*Source records:*
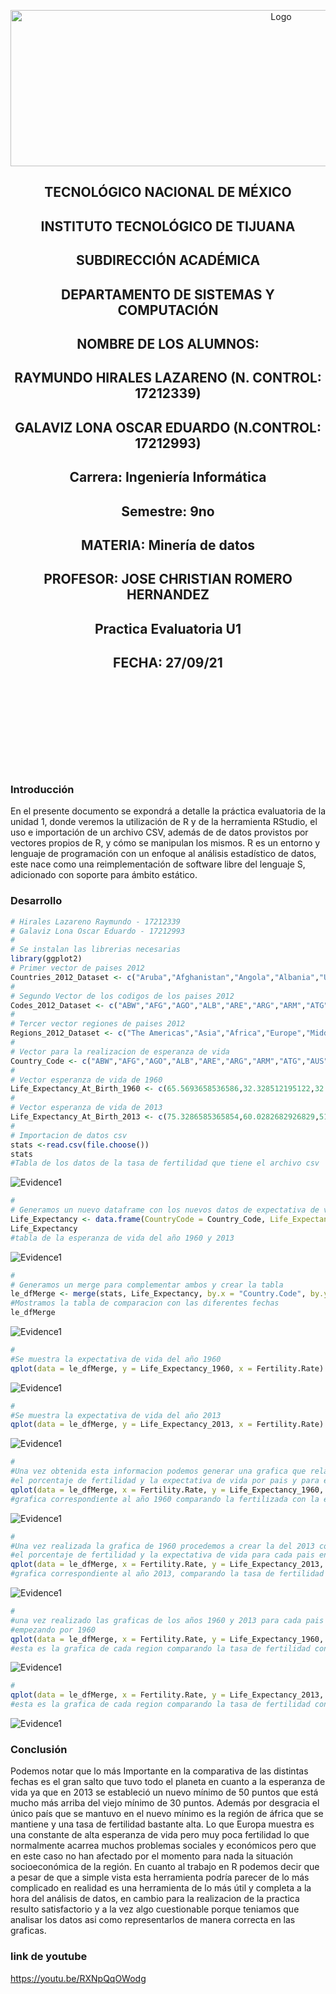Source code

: 
<p align="center">
    <img alt="Logo" src="https://www.tijuana.tecnm.mx/wp-content/uploads/2021/08/liston-de-logos-oficiales-educacion-tecnm-FEB-2021.jpg" width=850 height=250>
</p>

<H2><p align="Center">TECNOLÓGICO NACIONAL DE MÉXICO</p></H2>

<H2><p align="Center">INSTITUTO TECNOLÓGICO DE TIJUANA</p></H2>

<H2><p align="Center">SUBDIRECCIÓN ACADÉMICA</p></H2>

<H2><p align="Center">DEPARTAMENTO DE SISTEMAS Y COMPUTACIÓN</p></H2>

<H2><p align="Center">NOMBRE DE LOS ALUMNOS: </p></H2>

<H2><p align="Center">RAYMUNDO HIRALES LAZARENO (N. CONTROL: 17212339)</p></H2>

<H2><p align="Center">GALAVIZ LONA OSCAR EDUARDO (N.CONTROL: 17212993)</p></H2>

<H2><p align="Center">Carrera: Ingeniería Informática</p></H2>

<H2><p align="Center">Semestre: 9no </p></H2>

<H2><p align="Center">MATERIA: Minería de datos</p></H2>

<H2><p align="Center">PROFESOR: JOSE CHRISTIAN ROMERO HERNANDEZ</p></H2>

<H2><p align="Center">Practica Evaluatoria U1</p></H2>

<H2><p align="Center">FECHA: 27/09/21</p></H2>

<br>
<br>
<br>
<br>
<br>
<br>
<br>
<br>

### Introducción
En el presente documento se expondrá a detalle la práctica evaluatoria de la unidad 1, donde veremos la utilización de R y de la herramienta RStudio, el uso e importación de un archivo CSV, además de de datos provistos por vectores propios de R, y cómo se manipulan los mismos.
R es un entorno y lenguaje de programación con un enfoque al análisis estadístico de datos, este nace como una reimplementación de software libre del lenguaje S, adicionado con soporte para ámbito estático.


### Desarrollo
```R
# Hirales Lazareno Raymundo - 17212339
# Galaviz Lona Oscar Eduardo - 17212993
#
# Se instalan las librerias necesarias
library(ggplot2)
# Primer vector de paises 2012
Countries_2012_Dataset <- c("Aruba","Afghanistan","Angola","Albania","United Arab Emirates","Argentina","Armenia","Antigua and Barbuda","Australia","Austria","Azerbaijan","Burundi","Belgium","Benin","Burkina Faso","Bangladesh","Bulgaria","Bahrain","Bahamas, The","Bosnia and Herzegovina","Belarus","Belize","Bermuda","Bolivia","Brazil","Barbados","Brunei Darussalam","Bhutan","Botswana","Central African Republic","Canada","Switzerland","Chile","China","Cote d'Ivoire","Cameroon","Congo, Rep.","Colombia","Comoros","Cabo Verde","Costa Rica","Cuba","Cayman Islands","Cyprus","Czech Republic","Germany","Djibouti","Denmark","Dominican Republic","Algeria","Ecuador","Egypt, Arab Rep.","Eritrea","Spain","Estonia","Ethiopia","Finland","Fiji","France","Micronesia, Fed. Sts.","Gabon","United Kingdom","Georgia","Ghana","Guinea","Gambia, The","Guinea-Bissau","Equatorial Guinea","Greece","Grenada","Greenland","Guatemala","Guam","Guyana","Hong Kong SAR, China","Honduras","Croatia","Haiti","Hungary","Indonesia","India","Ireland","Iran, Islamic Rep.","Iraq","Iceland","Israel","Italy","Jamaica","Jordan","Japan","Kazakhstan","Kenya","Kyrgyz Republic","Cambodia","Kiribati","Korea, Rep.","Kuwait","Lao PDR","Lebanon","Liberia","Libya","St. Lucia","Liechtenstein","Sri Lanka","Lesotho","Lithuania","Luxembourg","Latvia","Macao SAR, China","Morocco","Moldova","Madagascar","Maldives","Mexico","Macedonia, FYR","Mali","Malta","Myanmar","Montenegro","Mongolia","Mozambique","Mauritania","Mauritius","Malawi","Malaysia","Namibia","New Caledonia","Niger","Nigeria","Nicaragua","Netherlands","Norway","Nepal","New Zealand","Oman","Pakistan","Panama","Peru","Philippines","Papua New Guinea","Poland","Puerto Rico","Portugal","Paraguay","French Polynesia","Qatar","Romania","Russian Federation","Rwanda","Saudi Arabia","Sudan","Senegal","Singapore","Solomon Islands","Sierra Leone","El Salvador","Somalia","Serbia","South Sudan","Sao Tome and Principe","Suriname","Slovak Republic","Slovenia","Sweden","Swaziland","Seychelles","Syrian Arab Republic","Chad","Togo","Thailand","Tajikistan","Turkmenistan","Timor-Leste","Tonga","Trinidad and Tobago","Tunisia","Turkey","Tanzania","Uganda","Ukraine","Uruguay","United States","Uzbekistan","St. Vincent and the Grenadines","Venezuela, RB","Virgin Islands (U.S.)","Vietnam","Vanuatu","West Bank and Gaza","Samoa","Yemen, Rep.","South Africa","Congo, Dem. Rep.","Zambia","Zimbabwe")
#
# Segundo Vector de los codigos de los paises 2012
Codes_2012_Dataset <- c("ABW","AFG","AGO","ALB","ARE","ARG","ARM","ATG","AUS","AUT","AZE","BDI","BEL","BEN","BFA","BGD","BGR","BHR","BHS","BIH","BLR","BLZ","BMU","BOL","BRA","BRB","BRN","BTN","BWA","CAF","CAN","CHE","CHL","CHN","CIV","CMR","COG","COL","COM","CPV","CRI","CUB","CYM","CYP","CZE","DEU","DJI","DNK","DOM","DZA","ECU","EGY","ERI","ESP","EST","ETH","FIN","FJI","FRA","FSM","GAB","GBR","GEO","GHA","GIN","GMB","GNB","GNQ","GRC","GRD","GRL","GTM","GUM","GUY","HKG","HND","HRV","HTI","HUN","IDN","IND","IRL","IRN","IRQ","ISL","ISR","ITA","JAM","JOR","JPN","KAZ","KEN","KGZ","KHM","KIR","KOR","KWT","LAO","LBN","LBR","LBY","LCA","LIE","LKA","LSO","LTU","LUX","LVA","MAC","MAR","MDA","MDG","MDV","MEX","MKD","MLI","MLT","MMR","MNE","MNG","MOZ","MRT","MUS","MWI","MYS","NAM","NCL","NER","NGA","NIC","NLD","NOR","NPL","NZL","OMN","PAK","PAN","PER","PHL","PNG","POL","PRI","PRT","PRY","PYF","QAT","ROU","RUS","RWA","SAU","SDN","SEN","SGP","SLB","SLE","SLV","SOM","SRB","SSD","STP","SUR","SVK","SVN","SWE","SWZ","SYC","SYR","TCD","TGO","THA","TJK","TKM","TLS","TON","TTO","TUN","TUR","TZA","UGA","UKR","URY","USA","UZB","VCT","VEN","VIR","VNM","VUT","PSE","WSM","YEM","ZAF","COD","ZMB","ZWE")
#
# Tercer vector regiones de paises 2012
Regions_2012_Dataset <- c("The Americas","Asia","Africa","Europe","Middle East","The Americas","Asia","The Americas","Oceania","Europe","Asia","Africa","Europe","Africa","Africa","Asia","Europe","Middle East","The Americas","Europe","Europe","The Americas","The Americas","The Americas","The Americas","The Americas","Asia","Asia","Africa","Africa","The Americas","Europe","The Americas","Asia","Africa","Africa","Africa","The Americas","Africa","Africa","The Americas","The Americas","The Americas","Europe","Europe","Europe","Africa","Europe","The Americas","Africa","The Americas","Africa","Africa","Europe","Europe","Africa","Europe","Oceania","Europe","Oceania","Africa","Europe","Asia","Africa","Africa","Africa","Africa","Africa","Europe","The Americas","The Americas","The Americas","Oceania","The Americas","Asia","The Americas","Europe","The Americas","Europe","Asia","Asia","Europe","Middle East","Middle East","Europe","Middle East","Europe","The Americas","Middle East","Asia","Asia","Africa","Asia","Asia","Oceania","Asia","Middle East","Asia","Middle East","Africa","Africa","The Americas","Europe","Asia","Africa","Europe","Europe","Europe","Asia","Africa","Europe","Africa","Asia","The Americas","Europe","Africa","Europe","Asia","Europe","Asia","Africa","Africa","Africa","Africa","Asia","Africa","Oceania","Africa","Africa","The Americas","Europe","Europe","Asia","Oceania","Middle East","Asia","The Americas","The Americas","Asia","Oceania","Europe","The Americas","Europe","The Americas","Oceania","Middle East","Europe","Europe","Africa","Middle East","Africa","Africa","Asia","Oceania","Africa","The Americas","Africa","Europe","Africa","Africa","The Americas","Europe","Europe","Europe","Africa","Africa","Middle East","Africa","Africa","Asia","Asia","Asia","Asia","Oceania","The Americas","Africa","Europe","Africa","Africa","Europe","The Americas","The Americas","Asia","The Americas","The Americas","The Americas","Asia","Oceania","Middle East","Oceania","Middle East","Africa","Africa","Africa","Africa")
#
# Vector para la realizacion de esperanza de vida
Country_Code <- c("ABW","AFG","AGO","ALB","ARE","ARG","ARM","ATG","AUS","AUT","AZE","BDI","BEL","BEN","BFA","BGD","BGR","BHR","BHS","BIH","BLR","BLZ","BOL","BRA","BRB","BRN","BTN","BWA","CAF","CAN","CHE","CHL","CHN","CIV","CMR","COG","COL","COM","CPV","CRI","CUB","CYP","CZE","DEU","DJI","DNK","DOM","DZA","ECU","EGY","ERI","ESP","EST","ETH","FIN","FJI","FRA","FSM","GAB","GBR","GEO","GHA","GIN","GMB","GNB","GNQ","GRC","GRD","GTM","GUM","GUY","HKG","HND","HRV","HTI","HUN","IDN","IND","IRL","IRN","IRQ","ISL","ITA","JAM","JOR","JPN","KAZ","KEN","KGZ","KHM","KIR","KOR","KWT","LAO","LBN","LBR","LBY","LCA","LKA","LSO","LTU","LUX","LVA","MAC","MAR","MDA","MDG","MDV","MEX","MKD","MLI","MLT","MMR","MNE","MNG","MOZ","MRT","MUS","MWI","MYS","NAM","NCL","NER","NGA","NIC","NLD","NOR","NPL","NZL","OMN","PAK","PAN","PER","PHL","PNG","POL","PRI","PRT","PRY","PYF","QAT","ROU","RUS","RWA","SAU","SDN","SEN","SGP","SLB","SLE","SLV","SOM","SSD","STP","SUR","SVK","SVN","SWE","SWZ","SYR","TCD","TGO","THA","TJK","TKM","TLS","TON","TTO","TUN","TUR","TZA","UGA","UKR","URY","USA","UZB","VCT","VEN","VIR","VNM","VUT","WSM","YEM","ZAF","COD","ZMB","ZWE")
#
# Vector esperanza de vida de 1960
Life_Expectancy_At_Birth_1960 <- c(65.5693658536586,32.328512195122,32.9848292682927,62.2543658536585,52.2432195121951,65.2155365853659,65.8634634146342,61.7827317073171,70.8170731707317,68.5856097560976,60.836243902439,41.2360487804878,69.7019512195122,37.2782682926829,34.4779024390244,45.8293170731707,69.2475609756098,52.0893658536585,62.7290487804878,60.2762195121951,67.7080975609756,59.9613658536585,42.1183170731707,54.2054634146342,60.7380487804878,62.5003658536585,32.3593658536585,50.5477317073171,36.4826341463415,71.1331707317073,71.3134146341463,57.4582926829268,43.4658048780488,36.8724146341463,41.523756097561,48.5816341463415,56.716756097561,41.4424390243903,48.8564146341463,60.5761951219512,63.9046585365854,69.5939268292683,70.3487804878049,69.3129512195122,44.0212682926829,72.1765853658537,51.8452682926829,46.1351219512195,53.215,48.0137073170732,37.3629024390244,69.1092682926829,67.9059756097561,38.4057073170732,68.819756097561,55.9584878048781,69.8682926829268,57.5865853658537,39.5701219512195,71.1268292682927,63.4318536585366,45.8314634146342,34.8863902439024,32.0422195121951,37.8404390243902,36.7330487804878,68.1639024390244,59.8159268292683,45.5316341463415,61.2263414634146,60.2787317073171,66.9997073170732,46.2883170731707,64.6086585365854,42.1000975609756,68.0031707317073,48.6403170731707,41.1719512195122,69.691756097561,44.945512195122,48.0306829268293,73.4286585365854,69.1239024390244,64.1918292682927,52.6852682926829,67.6660975609756,58.3675853658537,46.3624146341463,56.1280731707317,41.2320243902439,49.2159756097561,53.0013170731707,60.3479512195122,43.2044634146342,63.2801219512195,34.7831707317073,42.6411951219512,57.303756097561,59.7471463414634,46.5107073170732,69.8473170731707,68.4463902439024,69.7868292682927,64.6609268292683,48.4466341463415,61.8127804878049,39.9746829268293,37.2686341463415,57.0656341463415,60.6228048780488,28.2116097560976,67.6017804878049,42.7363902439024,63.7056097560976,48.3688048780488,35.0037073170732,43.4830975609756,58.7452195121951,37.7736341463415,59.4753414634146,46.8803902439024,58.6390243902439,35.5150487804878,37.1829512195122,46.9988292682927,73.3926829268293,73.549756097561,35.1708292682927,71.2365853658537,42.6670731707317,45.2904634146342,60.8817073170732,47.6915853658537,57.8119268292683,38.462243902439,67.6804878048781,68.7196097560976,62.8089268292683,63.7937073170732,56.3570487804878,61.2060731707317,65.6424390243903,66.0552926829268,42.2492926829268,45.6662682926829,48.1876341463415,38.206,65.6598292682927,49.3817073170732,30.3315365853659,49.9479268292683,36.9658780487805,31.6767073170732,50.4513658536585,59.6801219512195,69.9759268292683,68.9780487804878,73.0056097560976,44.2337804878049,52.768243902439,38.0161219512195,40.2728292682927,54.6993170731707,56.1535365853659,54.4586829268293,33.7271219512195,61.3645365853659,62.6575853658537,42.009756097561,45.3844146341463,43.6538780487805,43.9835609756098,68.2995365853659,67.8963902439025,69.7707317073171,58.8855365853659,57.7238780487805,59.2851219512195,63.7302195121951,59.0670243902439,46.4874878048781,49.969512195122,34.3638048780488,49.0362926829268,41.0180487804878,45.1098048780488,51.5424634146342)
#
# Vector esperanza de vida de 2013
Life_Expectancy_At_Birth_2013 <- c(75.3286585365854,60.0282682926829,51.8661707317073,77.537243902439,77.1956341463415,75.9860975609756,74.5613658536585,75.7786585365854,82.1975609756098,80.890243902439,70.6931463414634,56.2516097560976,80.3853658536585,59.3120243902439,58.2406341463415,71.245243902439,74.4658536585366,76.5459512195122,75.0735365853659,76.2769268292683,72.4707317073171,69.9820487804878,67.9134390243903,74.1224390243903,75.3339512195122,78.5466585365854,69.1029268292683,64.3608048780488,49.8798780487805,81.4011219512195,82.7487804878049,81.1979268292683,75.3530243902439,51.2084634146342,55.0418048780488,61.6663902439024,73.8097317073171,62.9321707317073,72.9723658536585,79.2252195121951,79.2563902439025,79.9497804878049,78.2780487804878,81.0439024390244,61.6864634146342,80.3024390243903,73.3199024390244,74.5689512195122,75.648512195122,70.9257804878049,63.1778780487805,82.4268292682927,76.4243902439025,63.4421951219512,80.8317073170732,69.9179268292683,81.9682926829268,68.9733902439024,63.8435853658537,80.9560975609756,74.079512195122,61.1420731707317,58.216487804878,59.9992682926829,54.8384146341464,57.2908292682927,80.6341463414634,73.1935609756098,71.4863902439024,78.872512195122,66.3100243902439,83.8317073170732,72.9428536585366,77.1268292682927,62.4011463414634,75.2682926829268,68.7046097560976,67.6604146341463,81.0439024390244,75.1259756097561,69.4716829268293,83.1170731707317,82.290243902439,73.4689268292683,73.9014146341463,83.3319512195122,70.45,60.9537804878049,70.2024390243902,67.7720487804878,65.7665853658537,81.459756097561,74.462756097561,65.687243902439,80.1288780487805,60.5203902439024,71.6576829268293,74.9127073170732,74.2402926829268,49.3314634146342,74.1634146341464,81.7975609756098,73.9804878048781,80.3391463414634,73.7090487804878,68.811512195122,64.6739024390244,76.6026097560976,76.5326585365854,75.1870487804878,57.5351951219512,80.7463414634146,65.6540975609756,74.7583658536585,69.0618048780488,54.641512195122,62.8027073170732,74.46,61.466,74.567512195122,64.3438780487805,77.1219512195122,60.8281463414634,52.4421463414634,74.514756097561,81.1048780487805,81.4512195121951,69.222,81.4073170731707,76.8410487804878,65.9636829268293,77.4192195121951,74.2838536585366,68.1315609756097,62.4491707317073,76.8487804878049,78.7111951219512,80.3731707317073,72.7991707317073,76.3340731707317,78.4184878048781,74.4634146341463,71.0731707317073,63.3948292682927,74.1776341463415,63.1670487804878,65.878756097561,82.3463414634146,67.7189268292683,50.3631219512195,72.4981463414634,55.0230243902439,55.2209024390244,66.259512195122,70.99,76.2609756097561,80.2780487804878,81.7048780487805,48.9379268292683,74.7157804878049,51.1914878048781,59.1323658536585,74.2469268292683,69.4001707317073,65.4565609756098,67.5223658536585,72.6403414634147,70.3052926829268,73.6463414634147,75.1759512195122,64.2918292682927,57.7676829268293,71.159512195122,76.8361951219512,78.8414634146341,68.2275853658537,72.8108780487805,74.0744146341464,79.6243902439024,75.756487804878,71.669243902439,73.2503902439024,63.583512195122,56.7365853658537,58.2719268292683,59.2373658536585,55.633)
#
# Importacion de datos csv
stats <-read.csv(file.choose())
stats 
#Tabla de los datos de la tasa de fertilidad que tiene el archivo csv
```
<img alt="Evidence1" src="./../Examen U1/Imagenes/3.JPG">

```R
#
# Generamos un nuevo dataframe con los nuevos datos de expectativa de vida
Life_Expectancy <- data.frame(CountryCode = Country_Code, Life_Expectancy_1960 = Life_Expectancy_At_Birth_1960, Life_Expectancy_2013 = Life_Expectancy_At_Birth_2013)
Life_Expectancy
#tabla de la esperanza de vida del año 1960 y 2013
```
<img alt="Evidence1" src="./../Examen U1/Imagenes/4.JPG">

```R
#
# Generamos un merge para complementar ambos y crear la tabla
le_dfMerge <- merge(stats, Life_Expectancy, by.x = "Country.Code", by.y = "CountryCode")
#Mostramos la tabla de comparacion con las diferentes fechas
le_dfMerge
```
<img alt="Evidence1" src="./../Examen U1/Imagenes/5.JPG">

```R
#
#Se muestra la expectativa de vida del año 1960
qplot(data = le_dfMerge, y = Life_Expectancy_1960, x = Fertility.Rate)
```
<img alt="Evidence1" src="./../Examen U1/Imagenes/1.JPG">

```R
#
#Se muestra la expectativa de vida del año 2013
qplot(data = le_dfMerge, y = Life_Expectancy_2013, x = Fertility.Rate)
```
<img alt="Evidence1" src="./../Examen U1/Imagenes/2.JPG">

```R
#
#Una vez obtenida esta informacion podemos generar una grafica que relacione
#el porcentaje de fertilidad y la expectativa de vida por pais y para el año de 1960
qplot(data = le_dfMerge, x = Fertility.Rate, y = Life_Expectancy_1960, color = Country.Name, size=I(3), shape=I(19), alpha =I(.4), main = "Fertility Rate vs Life Expectancy by Country in 1960")
#grafica correspondiente al año 1960 comparando la fertilizada con la expectativa de vida por pais
```
<img alt="Evidence1" src="./../Examen U1/Imagenes/6.JPG">

```R
#
#Una vez realizada la grafica de 1960 procedemos a crear la del 2013 comparando
#el porcentaje de fertilidad y la expectativa de vida para cada pais en el año 2013
qplot(data = le_dfMerge, x = Fertility.Rate, y = Life_Expectancy_2013, color = Country.Name, size=I(3), shape=I(19), alpha =I(.4), main = "Fertility Rate vs Life Expectancy by Country in 2013")
#grafica correspondiente al año 2013, comparando la tasa de fertilidad y expectativa de vida por cada pais
```
<img alt="Evidence1" src="./../Examen U1/Imagenes/7.png">

```R
#
#una vez realizado las graficas de los años 1960 y 2013 para cada pais procedemos a crear la de cada de region para los mismos años
#empezando por 1960 
qplot(data = le_dfMerge, x = Fertility.Rate, y = Life_Expectancy_1960, color = Region, size=I(3), shape=I(19), alpha =I(.4), main = "Fertility Rate vs Life Expectancy by Region in 1960")
#esta es la grafica de cada region comparando la tasa de fertilidad con la expectativa de vida en 1960
```
<img alt="Evidence1" src="./../Examen U1/Imagenes/8.png">

```R
#
qplot(data = le_dfMerge, x = Fertility.Rate, y = Life_Expectancy_2013, color = Region, size=I(3), shape=I(19), alpha =I(.4), main = "Fertility Rate vs Life Expectancy by Region in 2013")
#esta es la grafica de cada region comparando la tasa de fertilidad con la expectativa de vida en 2013
```
<p>
  <img alt="Evidence1" src="./../Examen U1/Imagenes/9.png">
</p>

### Conclusión
Podemos notar que lo más Importante en la comparativa de las distintas fechas es el gran salto que tuvo todo el planeta en cuanto a la esperanza de vida ya que en 2013 se estableció un nuevo mínimo de 50 puntos que está mucho más arriba del viejo mínimo de 30 puntos.
Además por desgracia el único país que se mantuvo en el nuevo mínimo es la región de áfrica que se mantiene y una tasa de fertilidad bastante alta.
Lo que Europa muestra es una constante de alta esperanza de vida pero muy poca fertilidad lo que normalmente acarrea muchos problemas sociales y económicos pero que en este caso no han afectado por el momento para nada la situación socioeconómica de la región.
En cuanto al trabajo en R podemos decir que a pesar de que a simple vista esta herramienta podría parecer de lo más complicado en realidad es una herramienta de lo más útil y completa a la hora del análisis de datos, en cambio para la realizacion de la practica resulto satisfactorio y a la vez algo cuestionable porque teniamos que analisar los datos asi como representarlos de manera correcta en las graficas.

### link de youtube
https://youtu.be/RXNpQqOWodg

*Task:* The answer must be the lines from the first one in the records through the line containing "SISTEMAS Y COMPUTACIÓN</p></H2>", copied exactly, with no pictures.

*Answer section:*
Source code

: 
<p align="center">
    <img alt="Logo" src="https://www.tijuana.tecnm.mx/wp-content/uploads/2021/08/liston-de-logos-oficiales-educacion-tecnm-FEB-2021.jpg" width=850 height=250>
</p>

<H2><p align="Center">TECNOLÓGICO NACIONAL DE MÉXICO</p></H2>

<H2><p align="Center">INSTITUTO TECNOLÓGICO DE TIJUANA</p></H2>

<H2><p align="Center">SUBDIRECCIÓN ACADÉMICA</p></H2>

<H2><p align="Center">DEPARTAMENTO DE SISTEMAS Y COMPUTACIÓN</p></H2>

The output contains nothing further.